#TBT Nevado de Toluca

It strikes me that not too many foreign visitors ever think of exploring Mexico’s many mountains. Other than the handful who come here specifically to do so. I must confess, it didn’t really occur to me to try and climb one for the first few years. Probably due to the assumption that this is very much a specialist endeavor. I can pinpoint the moment I thought to look into it. We were driving to Oaxaca, and out of the window was Iztaccihuatl, looking large above the horizon. I stared at Izta a long while and wondered, ‘How hard can it be?’

It transpired that while it was clearly going to be more arduous that strolling around Chapultepec Park, climbing Izta wasn’t that difficult. My hunt around the web for information showed that plenty of people just stroll up wearing jeans and trainers. But that for a proper go at reaching the summit, it’s best to have a pair of hiking boots and a headlamp. You’ll need to camp overnight as well. But hire a guide and he’ll bring all that stuff for you.

I managed to get a few students interested, and we went for a practice run up the more manageable Nevado de Toluca first. That most definitely can be done in jeans and trainers. And it’s just a day trip. We went on to have a crack at Izta a few months later. We reached one of the summits, but not the true summit, across the glacier at the top. We were held back a bit by a late start, compounded by a couple of our group getting altitude sickness. My mountaineering compadres tried again the next year (without me, due to a dodgy knee) and succeeded.

It turned out that I liked climbing mountains. I went on to summit Ajusco on a couple of occasions and then did the Nevado again with a different group of friends. This photo is from that final venture. This is also the most profitable photo I’ve ever taken. It was bought by a company that produce inflight magazines for a few hundred dollars. Which made the climb doubly worthwhile.

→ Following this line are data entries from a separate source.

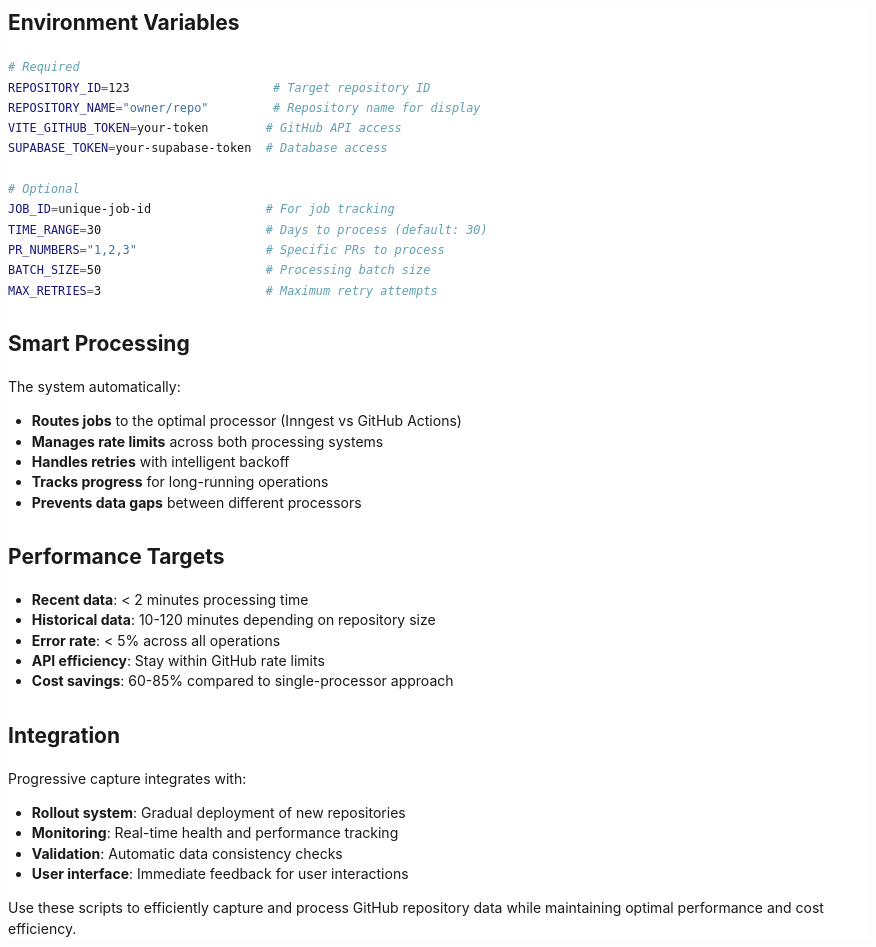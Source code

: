 ## Environment Variables

```bash
# Required
REPOSITORY_ID=123                    # Target repository ID
REPOSITORY_NAME="owner/repo"         # Repository name for display
VITE_GITHUB_TOKEN=your-token        # GitHub API access
SUPABASE_TOKEN=your-supabase-token  # Database access

# Optional
JOB_ID=unique-job-id                # For job tracking
TIME_RANGE=30                       # Days to process (default: 30)
PR_NUMBERS="1,2,3"                  # Specific PRs to process
BATCH_SIZE=50                       # Processing batch size
MAX_RETRIES=3                       # Maximum retry attempts
```

## Smart Processing

The system automatically:
- **Routes jobs** to the optimal processor (Inngest vs GitHub Actions)
- **Manages rate limits** across both processing systems
- **Handles retries** with intelligent backoff
- **Tracks progress** for long-running operations
- **Prevents data gaps** between different processors

## Performance Targets

- **Recent data**: < 2 minutes processing time
- **Historical data**: 10-120 minutes depending on repository size
- **Error rate**: < 5% across all operations
- **API efficiency**: Stay within GitHub rate limits
- **Cost savings**: 60-85% compared to single-processor approach

## Integration

Progressive capture integrates with:
- **Rollout system**: Gradual deployment of new repositories
- **Monitoring**: Real-time health and performance tracking
- **Validation**: Automatic data consistency checks
- **User interface**: Immediate feedback for user interactions

Use these scripts to efficiently capture and process GitHub repository data while maintaining optimal performance and cost efficiency.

6 thoughts on “#TBT Nevado de Toluca

  1. Many years ago, I made it to the top of Nevado de Toluca and down into the crater. It was very easy! The father of a Mexican exchange student who had been in my class drove me up in his jeep. 🙂 There is a road to the summit, and back then you could even drive into the crater, although that is no longer allowed.

    Great picture. The day I went was gray and dreary.


    • It is a very easier starter mountain. Although, to get to the true peak of the Nevado, there is a small but dodgy climb to finish it off!

      The first time was grey and miserable for us too. Which is why I went back a second time, in hope of some nice weather. It was worth it!


  2. “L” and I climbed el Nevado de Toluca in the summer of 2016. It was quite an adventure, and I’ve even written most of a blog post about it. We took the bus from DF, then hitched a ride up to the base came from some guys who worked in the park. So we didn’t even have to pay admission. The hike itself wasn’t bad at all, but the lack of oxygen made it very slow going. Even though I was in very good shape, running 3 KM 5 days a week in DF, I still had to huff and puff as we climbed to the summit. On the way down, we picked up trash, and left the mountain cleaner than we found it.

    Now I’d like to try Itza or Citlatepetl. If only I could get back to Mexico.


    Kim G
    Redding, CA
    Which is quite close to both Shasta and Lassen. I really ought to try climbing one of those.


    • I never suffered from the altitude, and I don’t remember being overly affected by the lack of oxygen. Although it would have made it a little harder work. But then I lived at high altitude long term and was a lot fitter than I am now! Izta is definitely worth the effort, when you get the time.

      Shasta and Lassen definitely look like rewarding experiences! Gorgeous scenery. I know a lot of people have a bit of a dig at Americans for not travelling outside of the US. I’ve often wondered whether those peeps doing the digging have had much of a look at what’s available within the country’s borders…


      • Hola Gary!
        Lassen you can basically just walk up. There’s a long and winding path. My mother and I did it when I was about 8, though that’s many years ago now. And yes, there’s a lot to see in the USA and elsewhere (Mexico and Canada aside) is pretty far away. Plus, as you know, Americans aren’t known for speaking any language besides English.


        • Plus, as you know, Americans aren’t known for speaking any language besides English.

          We Brits are no better. Sadly, I’m a good example. But not that I ever let my inability to communicate stop me. A lack of communication just adds to the adventure!